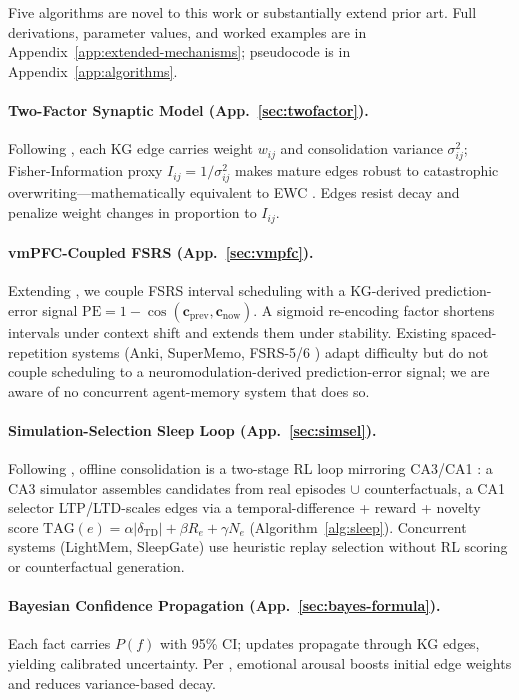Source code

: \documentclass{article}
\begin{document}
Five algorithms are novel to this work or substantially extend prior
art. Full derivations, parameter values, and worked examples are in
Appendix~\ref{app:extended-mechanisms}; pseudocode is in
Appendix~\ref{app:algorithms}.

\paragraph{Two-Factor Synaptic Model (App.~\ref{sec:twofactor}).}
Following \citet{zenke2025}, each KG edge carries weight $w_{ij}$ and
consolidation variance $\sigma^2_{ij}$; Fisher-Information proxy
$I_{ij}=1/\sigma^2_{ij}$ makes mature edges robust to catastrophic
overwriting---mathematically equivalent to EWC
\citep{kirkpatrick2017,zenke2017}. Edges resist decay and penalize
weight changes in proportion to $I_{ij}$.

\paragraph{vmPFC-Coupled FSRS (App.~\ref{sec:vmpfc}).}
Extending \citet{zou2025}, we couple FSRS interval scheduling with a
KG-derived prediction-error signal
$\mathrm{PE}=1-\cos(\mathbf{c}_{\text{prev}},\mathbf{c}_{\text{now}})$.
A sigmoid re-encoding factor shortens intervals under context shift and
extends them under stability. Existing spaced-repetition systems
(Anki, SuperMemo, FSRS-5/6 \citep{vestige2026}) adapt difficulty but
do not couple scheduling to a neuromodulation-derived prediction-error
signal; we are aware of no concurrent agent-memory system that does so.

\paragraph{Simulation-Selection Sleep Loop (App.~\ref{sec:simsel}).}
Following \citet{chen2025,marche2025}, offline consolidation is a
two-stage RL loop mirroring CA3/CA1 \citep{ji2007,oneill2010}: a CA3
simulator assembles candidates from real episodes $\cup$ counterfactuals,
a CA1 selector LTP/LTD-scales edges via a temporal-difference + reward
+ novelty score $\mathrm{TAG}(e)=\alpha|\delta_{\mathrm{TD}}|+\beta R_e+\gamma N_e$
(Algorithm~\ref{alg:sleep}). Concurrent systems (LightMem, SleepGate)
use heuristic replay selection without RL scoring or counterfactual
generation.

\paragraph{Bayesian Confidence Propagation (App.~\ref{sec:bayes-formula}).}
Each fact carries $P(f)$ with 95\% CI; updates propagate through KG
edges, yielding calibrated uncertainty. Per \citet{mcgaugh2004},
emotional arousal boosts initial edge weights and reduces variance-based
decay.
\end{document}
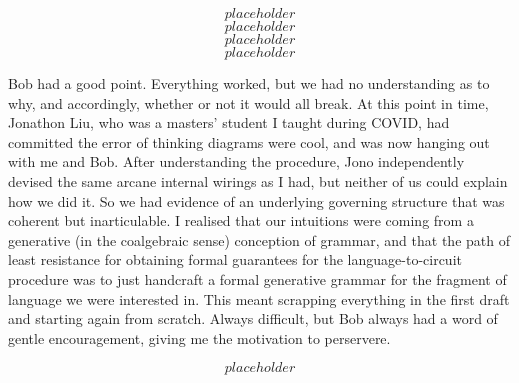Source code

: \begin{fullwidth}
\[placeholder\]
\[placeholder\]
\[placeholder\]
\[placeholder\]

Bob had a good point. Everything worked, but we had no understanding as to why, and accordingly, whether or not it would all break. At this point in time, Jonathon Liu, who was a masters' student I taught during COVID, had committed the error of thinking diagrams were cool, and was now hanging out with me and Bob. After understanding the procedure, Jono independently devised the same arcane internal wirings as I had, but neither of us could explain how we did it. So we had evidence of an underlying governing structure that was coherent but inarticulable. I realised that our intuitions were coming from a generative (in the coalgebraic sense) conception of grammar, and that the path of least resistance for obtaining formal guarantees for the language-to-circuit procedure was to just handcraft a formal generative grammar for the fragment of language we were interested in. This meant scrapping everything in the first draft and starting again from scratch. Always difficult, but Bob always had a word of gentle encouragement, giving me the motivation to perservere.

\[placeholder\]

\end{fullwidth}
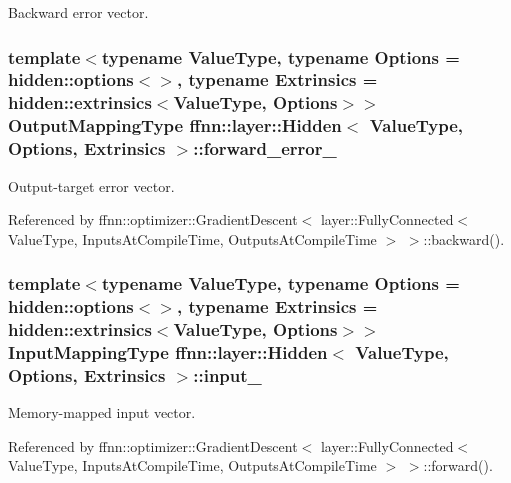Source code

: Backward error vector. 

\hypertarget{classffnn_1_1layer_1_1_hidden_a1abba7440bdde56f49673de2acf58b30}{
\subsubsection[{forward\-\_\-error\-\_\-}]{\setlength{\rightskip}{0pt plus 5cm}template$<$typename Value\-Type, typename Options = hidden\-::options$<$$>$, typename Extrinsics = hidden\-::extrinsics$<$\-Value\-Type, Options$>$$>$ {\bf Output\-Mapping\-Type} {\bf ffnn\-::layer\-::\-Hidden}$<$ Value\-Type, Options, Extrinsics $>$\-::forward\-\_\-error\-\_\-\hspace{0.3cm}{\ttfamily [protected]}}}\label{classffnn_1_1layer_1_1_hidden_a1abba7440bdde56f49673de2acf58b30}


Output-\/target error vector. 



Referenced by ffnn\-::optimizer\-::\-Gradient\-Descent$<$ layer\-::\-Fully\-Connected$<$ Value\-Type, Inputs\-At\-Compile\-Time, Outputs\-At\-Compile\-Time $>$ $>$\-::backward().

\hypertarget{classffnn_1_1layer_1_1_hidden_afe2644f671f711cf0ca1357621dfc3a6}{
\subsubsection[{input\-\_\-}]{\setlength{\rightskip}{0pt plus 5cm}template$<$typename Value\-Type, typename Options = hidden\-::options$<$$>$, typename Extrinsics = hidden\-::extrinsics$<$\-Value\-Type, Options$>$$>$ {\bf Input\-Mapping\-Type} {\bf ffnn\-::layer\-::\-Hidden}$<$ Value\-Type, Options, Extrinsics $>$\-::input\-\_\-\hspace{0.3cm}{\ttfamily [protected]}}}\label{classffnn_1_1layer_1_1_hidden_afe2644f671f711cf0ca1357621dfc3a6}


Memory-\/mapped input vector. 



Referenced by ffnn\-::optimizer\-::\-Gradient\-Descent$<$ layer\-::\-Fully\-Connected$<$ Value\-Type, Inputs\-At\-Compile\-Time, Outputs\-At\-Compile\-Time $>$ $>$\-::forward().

= = = = =

If a line in the records above has the word "scheduling", copy it out.

OUTPUT OF THE TASK >>
Extending \citet{zou2025}, we couple FSRS interval scheduling with a
do not couple scheduling to a neuromodulation-derived prediction-error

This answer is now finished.